Murder was defined by Lord Coke as the “unlawful killing of a reasonable being under the King’s peace
with malice aforethought, expressed or implied.”
AR: Killing in self-defence is lawful
Unlawful killing – R v Malcherek- Held the turning off life support when V was brain stem dead was held
as a lawful killing
Re A- lawful killing as it was in the best interest.
Reasonable being-
R v Poulton- A human is one which is “expelled” from the womb
Under the King’s peace- R v Blackman- the killing of a seriously injured person who holds no threat was a
killing under the King’s peace.
Causation-
R v Pagett/ R v Smith
Malice aforethought, expressed or implied
Expressed malice- intention to kill- mohan/ woolin
Woolin- Did D foresee risk of death and Was death virtually certain from his actions.
In Cunningham where D appealed, conviction upheld based on rulings in R v Vickers
Implied malice- intention to cause GBH DPP v Smith/ R v Vickers where the jury were directed that if D
caused GBH this would be sufficed for murder.

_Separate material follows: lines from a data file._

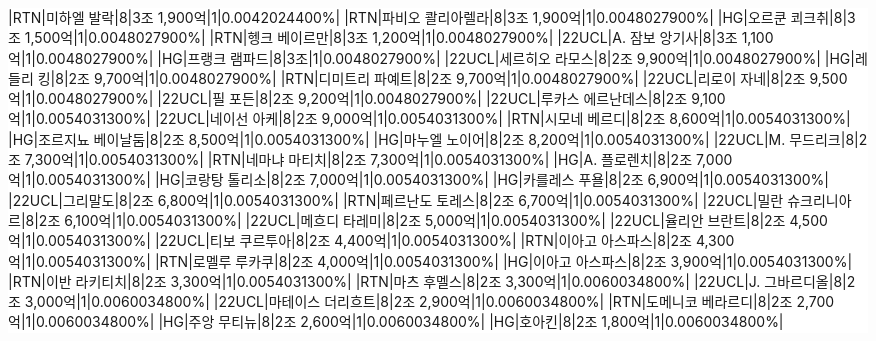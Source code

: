 |RTN|미하엘 발락|8|3조 1,900억|1|0.0042024400%|
|RTN|파비오 콸리아렐라|8|3조 1,900억|1|0.0048027900%|
|HG|오르쿤 쾨크취|8|3조 1,500억|1|0.0048027900%|
|RTN|헹크 베이르만|8|3조 1,200억|1|0.0048027900%|
|22UCL|A. 잠보 앙기사|8|3조 1,100억|1|0.0048027900%|
|HG|프랭크 램파드|8|3조|1|0.0048027900%|
|22UCL|세르히오 라모스|8|2조 9,900억|1|0.0048027900%|
|HG|레들리 킹|8|2조 9,700억|1|0.0048027900%|
|RTN|디미트리 파예트|8|2조 9,700억|1|0.0048027900%|
|22UCL|리로이 자네|8|2조 9,500억|1|0.0048027900%|
|22UCL|필 포든|8|2조 9,200억|1|0.0048027900%|
|22UCL|루카스 에르난데스|8|2조 9,100억|1|0.0054031300%|
|22UCL|네이선 아케|8|2조 9,000억|1|0.0054031300%|
|RTN|시모네 베르디|8|2조 8,600억|1|0.0054031300%|
|HG|조르지뇨 베이날둠|8|2조 8,500억|1|0.0054031300%|
|HG|마누엘 노이어|8|2조 8,200억|1|0.0054031300%|
|22UCL|M. 무드리크|8|2조 7,300억|1|0.0054031300%|
|RTN|네마냐 마티치|8|2조 7,300억|1|0.0054031300%|
|HG|A. 플로렌치|8|2조 7,000억|1|0.0054031300%|
|HG|코랑탕 톨리소|8|2조 7,000억|1|0.0054031300%|
|HG|카를레스 푸욜|8|2조 6,900억|1|0.0054031300%|
|22UCL|그리말도|8|2조 6,800억|1|0.0054031300%|
|RTN|페르난도 토레스|8|2조 6,700억|1|0.0054031300%|
|22UCL|밀란 슈크리니아르|8|2조 6,100억|1|0.0054031300%|
|22UCL|메흐디 타레미|8|2조 5,000억|1|0.0054031300%|
|22UCL|율리안 브란트|8|2조 4,500억|1|0.0054031300%|
|22UCL|티보 쿠르투아|8|2조 4,400억|1|0.0054031300%|
|RTN|이아고 아스파스|8|2조 4,300억|1|0.0054031300%|
|RTN|로멜루 루카쿠|8|2조 4,000억|1|0.0054031300%|
|HG|이아고 아스파스|8|2조 3,900억|1|0.0054031300%|
|RTN|이반 라키티치|8|2조 3,300억|1|0.0054031300%|
|RTN|마츠 후멜스|8|2조 3,300억|1|0.0060034800%|
|22UCL|J. 그바르디올|8|2조 3,000억|1|0.0060034800%|
|22UCL|마테이스 더리흐트|8|2조 2,900억|1|0.0060034800%|
|RTN|도메니코 베라르디|8|2조 2,700억|1|0.0060034800%|
|HG|주앙 무티뉴|8|2조 2,600억|1|0.0060034800%|
|HG|호아킨|8|2조 1,800억|1|0.0060034800%|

Partial defences- Murder to manslaughter- max 3-16 years
Diminished responsibility under s52 coroners and justice act 2009
Abnormality of mental functioning by a recognised medical condition which causes substantial
impairment, affecting D’s ability to form rational judgement, exercise self-control, understand nature of
their conduct. Must also explain D’s conduct (act or omission) in killing
R v Byrne Lord Parker defined an abnormality as “a state of mind so different from that of ordinary
beings than a reasonable man would call it abnormal”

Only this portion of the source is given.